Fu allora, racconta, che sentì una pace soprannaturale da parte di Dio — un Dio che all'epoca non conosceva nemmeno — che le disse che andava bene andarsene e che Lui si sarebbe preso cura di lei.⁵⁷ Con quella certezza, orchestrò una fuga audace. In seguito scoprì che sua madre, diventata cristiana, aveva pregato ferventemente per la sua liberazione. Dopo mesi di de-programmazione dalla mentalità della setta, Karen frequentò un servizio religioso, ascoltò il Vangelo dell'amore e del perdono incondizionati di Dio e diede la sua vita a Cristo.⁵⁷
Queste storie, e molte altre simili, rivelano una verità potente. Le promesse di Scientology e di altre sette portano infine alla disillusione e al vuoto. La vera pace, lo scopo e la libertà che questi individui cercavano sono stati trovati solo quando hanno incontrato la grazia e l'amore del Gesù Cristo vivente.

Un appello cristiano alla preghiera e alla compassione
Comprendere il mondo complesso e inquietante di Tom Cruise e della Chiesa di Scientology non dovrebbe portarci al giudizio o al fascino, ma in ginocchio in preghiera e a un rinnovato impegno verso la compassione. La storia di Scientology è un monito sui pericoli di una religione basata sulle opere e incentrata sull'uomo, ma le storie di coloro che se ne sono andati sono una testimonianza del potere duraturo del Vangelo.
La nostra prima risposta dovrebbe essere quella di pregare. Dobbiamo pregare per Tom Cruise, per David Miscavige e per ogni singola persona che è attualmente membro della Chiesa di Scientology. Dovremmo pregare che Dio, nella Sua misericordia, apra i loro occhi alla verità, che gli inganni a cui hanno creduto crollino e che rimangano delusi dalle false promesse di potere e illuminazione. Preghiamo che possano avere un incontro personale con il vero e vivente Cristo, che offre una libertà che non può essere comprata e una pace che supera ogni comprensione.
La nostra seconda risposta dovrebbe essere quella di agire con amore e compassione. Se hai un amico o un familiare coinvolto in Scientology o in un gruppo simile, ecco alcuni principi pratici basati sull'amore per guidare le tue interazioni 58:
- Non discutere o attaccare. I dibattiti conflittuali sulla dottrina sono raramente efficaci e probabilmente li allontaneranno ancora di più. Sono stati addestrati a vederti come un nemico.
- Esprimi amore incondizionato. Fai sapere loro che li ami a prescindere da tutto e che la tua casa e il tuo cuore sono sempre aperti per loro. Molti di coloro che vogliono andarsene sentono di non avere nessun altro posto dove andare.

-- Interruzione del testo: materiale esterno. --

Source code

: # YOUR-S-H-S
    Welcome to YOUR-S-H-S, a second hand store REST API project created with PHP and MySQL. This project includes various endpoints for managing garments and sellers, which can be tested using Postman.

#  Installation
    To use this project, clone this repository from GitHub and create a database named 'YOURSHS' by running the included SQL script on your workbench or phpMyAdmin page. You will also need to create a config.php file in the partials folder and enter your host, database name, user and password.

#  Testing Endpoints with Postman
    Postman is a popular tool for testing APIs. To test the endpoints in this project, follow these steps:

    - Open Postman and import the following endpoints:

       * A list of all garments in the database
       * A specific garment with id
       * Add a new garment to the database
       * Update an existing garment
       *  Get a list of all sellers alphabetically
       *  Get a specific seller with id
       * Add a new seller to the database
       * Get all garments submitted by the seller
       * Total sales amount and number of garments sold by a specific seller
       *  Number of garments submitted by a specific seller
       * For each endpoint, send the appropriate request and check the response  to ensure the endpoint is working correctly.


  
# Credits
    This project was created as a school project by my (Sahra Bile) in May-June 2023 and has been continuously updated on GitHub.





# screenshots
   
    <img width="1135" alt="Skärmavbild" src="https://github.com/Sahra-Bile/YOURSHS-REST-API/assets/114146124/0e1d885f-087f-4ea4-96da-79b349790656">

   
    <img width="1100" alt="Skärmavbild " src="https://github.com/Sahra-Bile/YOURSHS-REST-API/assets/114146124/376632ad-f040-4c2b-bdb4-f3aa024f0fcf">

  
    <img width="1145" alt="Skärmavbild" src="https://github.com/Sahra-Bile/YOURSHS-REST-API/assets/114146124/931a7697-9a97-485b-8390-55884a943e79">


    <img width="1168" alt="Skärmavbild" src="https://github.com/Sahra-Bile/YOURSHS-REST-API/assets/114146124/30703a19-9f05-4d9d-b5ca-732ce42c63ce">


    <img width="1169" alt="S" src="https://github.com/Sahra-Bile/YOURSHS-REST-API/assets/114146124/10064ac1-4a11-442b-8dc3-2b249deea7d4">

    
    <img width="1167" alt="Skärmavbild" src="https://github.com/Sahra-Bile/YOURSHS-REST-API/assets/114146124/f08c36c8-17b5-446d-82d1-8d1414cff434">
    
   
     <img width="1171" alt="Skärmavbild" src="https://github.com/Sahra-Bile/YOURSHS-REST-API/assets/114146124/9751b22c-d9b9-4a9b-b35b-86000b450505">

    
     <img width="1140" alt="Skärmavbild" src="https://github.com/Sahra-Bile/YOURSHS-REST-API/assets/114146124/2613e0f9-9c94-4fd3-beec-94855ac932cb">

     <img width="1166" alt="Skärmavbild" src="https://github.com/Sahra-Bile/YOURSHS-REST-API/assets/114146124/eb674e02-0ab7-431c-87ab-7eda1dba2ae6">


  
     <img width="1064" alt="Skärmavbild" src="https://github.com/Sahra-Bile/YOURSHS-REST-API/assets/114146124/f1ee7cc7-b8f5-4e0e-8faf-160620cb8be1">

- Fai appello alla loro identità pre-setta. Parla di ricordi positivi condivisi di prima che si unissero. Invia foto. Ricorda loro la persona che erano, stimolando delicatamente l'identità che la setta ha cercato di cancellare.
- Sii un porto sicuro. Se mai dovessero esprimere dubbi o decidere di andarsene, sii una persona sicura e non giudicante a cui possono rivolgersi per chiedere aiuto. Lasciare un gruppo ad alto controllo è un'esperienza terrificante e disorientante, e avranno bisogno del tuo sostegno.
Il contrasto tra Scientology e il Cristianesimo non potrebbe essere più chiaro. Scientology offre un percorso di lavoro infinito e costoso per raggiungere un fugace senso di auto-deificazione. Il Vangelo di Gesù Cristo offre un'opera compiuta sulla croce, un dono gratuito di grazia e una vera e sicura identità come figlio di Dio amato e perdonato. Aggrappiamoci a questa gloriosa verità e siamo una luce splendente dell'amore di Cristo per tutti coloro che sono persi nell'oscurità.